Max Von Sydow (b.1929) was 90 when he passed away a month ago and I was surprised to find myself tearing up at the news. The scope of Von Sydow’s career was mind-boggling. He was a true international star, and, rare among European actors, he managed to carve out a long-lasting place for himself in Hollywood. Most come to America and manage to appear in a handful of movies at most. Von Sydow appeared in English language productions over half a century, mixed in with scores of European credits. Hollywood being Hollywood, Von Sydow played not only Scandinavians, but also Germans, Russians, Jews, extra-terrestrials, and mythological creatures. He had an amazing, resonant voice, and a bug-eyed, toothy visage that I venture to call ugly — somewhat repellant, even. He also had one of those physiognomies that seems old before its time. When I first started noticing him in films in the ’70s and ’80s, I would have assumed he was already in his eighties, where he was actually three decades younger than that.Nneedless to say, a large proportion of his roles were villains, at least in American films.
The son of a folklore professor at Sweden’s Lund Univeristy, Von Sydow began his career in the theatre. One of his first films was a 1951 adaptation of Strindberg’s Miss Julie. In The Wolf at the Door (1986) he would later play Strindberg opposite Donald Sutherland’s Paul Gaughin. At the Malmö City Theatre, he began a close artistic relationship with Ingmar Bergman, who starred him in nearly a dozen films, including The Seventh Seal (1957), Wild Strawberries (1957), The Magician (1958), The Virgin Spring (1960) and Through a Glass Darkly (1961).

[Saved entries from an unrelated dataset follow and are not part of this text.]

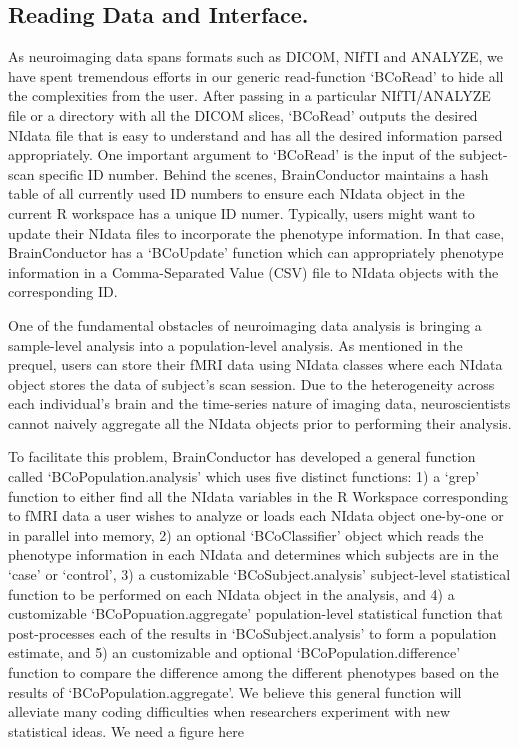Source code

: \documentclass{nature}
\begin{document}
\subsection{Reading Data and Interface.}
As neuroimaging data spans formats such as DICOM, NIfTI and ANALYZE, we have 
spent tremendous efforts in our generic read-function `BCoRead' to hide
all the complexities from the user. After passing in a particular NIfTI/ANALYZE file
or a directory with all the DICOM slices, `BCoRead' outputs the desired NIdata file
that is easy to understand and has all the desired information parsed appropriately.
One important argument to `BCoRead' is the input of the subject-scan specific ID
number. Behind the
scenes, BrainConductor maintains a hash table of all currently used ID numbers to ensure
each NIdata object in the current R workspace has a unique ID numer.
Typically, users might want to update their NIdata files to incorporate the
phenotype information. In that case, BrainConductor has a `BCoUpdate' function
which can appropriately phenotype information in a Comma-Separated Value (CSV) file
to NIdata objects with the corresponding ID.

One of the fundamental obstacles of neuroimaging data analysis is bringing a sample-level
analysis into a population-level analysis. As mentioned in the prequel, users can
store their fMRI data using NIdata classes where each NIdata object stores the data of
subject's scan session. Due to the heterogeneity across each individual's brain and
the time-series nature of imaging data,
neuroscientists cannot naively aggregate all the NIdata objects prior to performing their
analysis. 

To facilitate this problem, BrainConductor has developed a general function called 
`BCoPopulation.analysis' which uses five distinct functions: 1) a `grep' function to either
find all the NIdata variables in the R Workspace corresponding to fMRI data a user wishes
to analyze or loads each NIdata object one-by-one or in parallel into memory, 
2) an optional `BCoClassifier' object which reads the phenotype information
in each NIdata and determines which subjects are in the `case' or `control', 3)
a customizable `BCoSubject.analysis' subject-level statistical function to be performed on each NIdata object in the
analysis, and 4) a customizable `BCoPopuation.aggregate' population-level statistical function
that post-processes each of the results in `BCoSubject.analysis' to form a population
estimate, and 5) an customizable and optional `BCoPopulation.difference' function
to compare the difference among the different phenotypes based on the 
results of `BCoPopulation.aggregate'. We believe this general
function will alleviate many coding difficulties when researchers experiment with
new statistical ideas. {\color{red}We need a figure here}
\end{document}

Von Sydow’s international reputation from these films finally brought him to Hollywood. He got his toes wet here playing Jesus in George Stevens’ The Greatest Story Ever Told (1965) and a missionary in the 1966 adaptation of James Michener’s Hawaii. With William Friedkin’s 1973 smash hit The Exorcist he made his first major mark in the U.S. Other memorable stuff included Three Days of the Condor (1975), Voyage of the Damned (1976), Hurricane (1979), Flash Gordon (1980, as Ming the Merciless!), Victory (1981) Conan the Barbarian (1982), the hilarious comedy Strange Brew (1983), the Bond film Never Say Never Again (1983), Dreamscape (1984), David Lynch’s Dune (1984), Woody Allen’s Hannah and Her Sisters (1986), Pelle the Conqueor (1987), Awakenings (1990), A Kiss Before Dying (1991), Wim Winders’ Until the End of the World (1991), Stephen King’s Needful Things (1993), Judge Dredd (1995), Hamsun (1996), Dario Argento’s Sleepless (2001), Steven Spielberg’s Minority Report (2002), the 2005 version of Heidi, Julian Schnabel’s The Diving Bell and the Butterfly (2007), Scorsese’s Shutter Island (2010), Ridley Scott’s Robin Hood (2010), Star Wars: The Force Awakens (2015), as well as TV work like The Tudors (2009) and Game of Thrones (2016),
This is a legacy that transcends nations, genres, and tastes, from the highest art to the lowest comedy. I’ve seen most of what I’ve listed — but of course that leaves about 150 things I haven’t seen. At any rate, Max Von Sydow has finally followed that Cowled Angel of Death to what lies beyond. We who remain have much to remember him by.